Background: The main barriers to ‘vulnerable migrants’ receiving good quality primary care are language and administration barriers. Little is known about the experiences of healthcare discrimination faced by migrants from different cultural groups. The aim was to explore vulnerable migrants’ perspectives on primary healthcare in a UK city. Methods: Three focus groups and two semi structured interviews were aided by interpreters. These were analysed against a pre-developed framework based on national standards of care for vulnerable migrants. Recruitment was facilitated via a community organization. Results: In total, 13 participants took part, six women and seven men. There were five Arabic speakers, four Farsi speakers and four English speakers.

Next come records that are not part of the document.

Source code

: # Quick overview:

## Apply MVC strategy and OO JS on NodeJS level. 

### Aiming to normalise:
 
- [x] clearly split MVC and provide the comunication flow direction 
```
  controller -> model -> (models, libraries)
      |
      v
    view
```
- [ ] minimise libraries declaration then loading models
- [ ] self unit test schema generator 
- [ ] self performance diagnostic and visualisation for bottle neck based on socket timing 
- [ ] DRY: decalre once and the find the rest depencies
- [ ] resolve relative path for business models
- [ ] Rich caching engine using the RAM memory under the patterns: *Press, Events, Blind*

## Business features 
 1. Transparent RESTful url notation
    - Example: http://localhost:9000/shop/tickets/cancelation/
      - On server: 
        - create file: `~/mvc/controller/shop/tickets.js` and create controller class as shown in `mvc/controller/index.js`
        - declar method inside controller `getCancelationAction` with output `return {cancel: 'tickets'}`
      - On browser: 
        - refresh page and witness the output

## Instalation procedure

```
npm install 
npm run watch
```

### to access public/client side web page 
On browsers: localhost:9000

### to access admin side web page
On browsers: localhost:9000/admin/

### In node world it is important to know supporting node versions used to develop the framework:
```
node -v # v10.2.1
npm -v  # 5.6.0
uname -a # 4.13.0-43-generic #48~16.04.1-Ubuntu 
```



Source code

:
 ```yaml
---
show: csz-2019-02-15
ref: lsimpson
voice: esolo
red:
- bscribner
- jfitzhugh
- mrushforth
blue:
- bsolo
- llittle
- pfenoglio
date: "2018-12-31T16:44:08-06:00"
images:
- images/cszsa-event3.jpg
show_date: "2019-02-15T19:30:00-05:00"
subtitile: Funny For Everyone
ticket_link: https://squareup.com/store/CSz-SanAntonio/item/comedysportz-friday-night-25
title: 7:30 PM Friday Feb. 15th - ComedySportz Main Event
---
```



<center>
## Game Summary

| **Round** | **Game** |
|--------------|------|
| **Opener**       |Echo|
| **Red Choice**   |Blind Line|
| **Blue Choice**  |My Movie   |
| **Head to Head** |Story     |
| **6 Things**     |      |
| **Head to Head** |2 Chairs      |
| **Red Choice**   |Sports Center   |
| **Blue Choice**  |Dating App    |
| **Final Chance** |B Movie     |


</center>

Themes included access to primary care, mental health, use of interpreters, post-migration stressors and cultural competency. Conclusions: Vulnerable migrants perceived high levels of discrimination and reported the value of a respectful attitude from health professionals. Appointment booking systems and re-ordering medication are key areas where language barriers cause the most disruption to patient care. Medication-only treatment plans have limitations for mental distress for this population. Community based therapies which manages post-migration stressors are likely to enhance recovery.

Item Type: Article
Additional Information: Funding: This is a summary of research funded by the National Institute for Health Research (NIHR) Applied Research Collaboration East of England (ARC EoE) Programme. The views expressed are those of the author(s), and not necessarily those of the NHS, NIHR or Department of Health and Social Care.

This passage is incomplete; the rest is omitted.